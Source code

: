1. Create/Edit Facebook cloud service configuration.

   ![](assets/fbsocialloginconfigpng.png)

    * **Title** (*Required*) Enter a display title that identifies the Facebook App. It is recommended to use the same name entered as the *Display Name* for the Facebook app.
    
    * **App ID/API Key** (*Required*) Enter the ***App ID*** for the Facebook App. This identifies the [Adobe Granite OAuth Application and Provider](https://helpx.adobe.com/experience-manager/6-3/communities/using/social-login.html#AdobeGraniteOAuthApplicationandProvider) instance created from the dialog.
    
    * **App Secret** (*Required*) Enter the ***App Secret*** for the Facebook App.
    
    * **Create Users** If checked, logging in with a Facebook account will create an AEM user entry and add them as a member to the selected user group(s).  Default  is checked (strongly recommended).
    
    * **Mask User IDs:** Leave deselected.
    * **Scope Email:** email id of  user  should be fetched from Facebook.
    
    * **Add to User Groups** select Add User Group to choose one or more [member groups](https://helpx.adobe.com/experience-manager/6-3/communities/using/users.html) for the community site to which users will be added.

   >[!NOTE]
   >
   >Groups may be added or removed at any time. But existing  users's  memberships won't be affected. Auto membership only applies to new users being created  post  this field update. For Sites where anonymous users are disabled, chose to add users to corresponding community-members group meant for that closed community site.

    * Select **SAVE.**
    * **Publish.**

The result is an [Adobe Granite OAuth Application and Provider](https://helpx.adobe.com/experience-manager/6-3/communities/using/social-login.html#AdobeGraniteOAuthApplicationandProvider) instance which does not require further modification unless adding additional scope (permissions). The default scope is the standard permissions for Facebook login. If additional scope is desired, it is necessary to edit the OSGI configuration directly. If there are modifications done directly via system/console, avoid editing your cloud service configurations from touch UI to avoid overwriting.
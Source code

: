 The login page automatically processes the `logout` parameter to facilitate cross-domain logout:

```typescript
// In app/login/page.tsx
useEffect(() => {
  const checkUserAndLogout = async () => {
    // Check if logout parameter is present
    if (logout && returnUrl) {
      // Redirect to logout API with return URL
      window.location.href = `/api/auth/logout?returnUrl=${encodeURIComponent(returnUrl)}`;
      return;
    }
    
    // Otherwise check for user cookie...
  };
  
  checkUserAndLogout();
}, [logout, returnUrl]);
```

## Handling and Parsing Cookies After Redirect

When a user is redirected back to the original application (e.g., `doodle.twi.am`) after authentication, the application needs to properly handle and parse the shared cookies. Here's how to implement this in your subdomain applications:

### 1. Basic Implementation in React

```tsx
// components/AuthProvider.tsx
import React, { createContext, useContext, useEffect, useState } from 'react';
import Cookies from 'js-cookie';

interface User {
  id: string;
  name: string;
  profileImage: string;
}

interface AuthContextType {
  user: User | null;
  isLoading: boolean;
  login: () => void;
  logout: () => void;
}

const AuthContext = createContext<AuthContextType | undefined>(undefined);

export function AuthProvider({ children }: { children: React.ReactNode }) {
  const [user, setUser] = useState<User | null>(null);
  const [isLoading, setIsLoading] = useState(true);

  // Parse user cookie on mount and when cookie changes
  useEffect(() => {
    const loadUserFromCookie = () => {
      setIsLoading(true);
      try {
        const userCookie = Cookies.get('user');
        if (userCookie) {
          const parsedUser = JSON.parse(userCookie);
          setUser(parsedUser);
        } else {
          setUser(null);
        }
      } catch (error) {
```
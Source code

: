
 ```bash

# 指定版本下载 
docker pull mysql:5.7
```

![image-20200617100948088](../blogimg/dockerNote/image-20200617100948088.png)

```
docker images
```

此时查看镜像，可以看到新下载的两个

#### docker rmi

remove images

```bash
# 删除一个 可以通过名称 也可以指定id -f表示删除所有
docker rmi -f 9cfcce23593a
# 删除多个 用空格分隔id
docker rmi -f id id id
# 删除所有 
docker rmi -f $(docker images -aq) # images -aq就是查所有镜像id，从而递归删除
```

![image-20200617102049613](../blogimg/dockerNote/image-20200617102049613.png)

▶ WHAT NEEDS TO BE DONE
Only the lines above from the one with "IDs:** Leave deselected." through the one with "fetched from Facebook." should be duplicated, character for character.

▶ WRITTEN ANSWER
    * **Mask User IDs:** Leave deselected.
    * **Scope Email:** email id of  user  should be fetched from Facebook.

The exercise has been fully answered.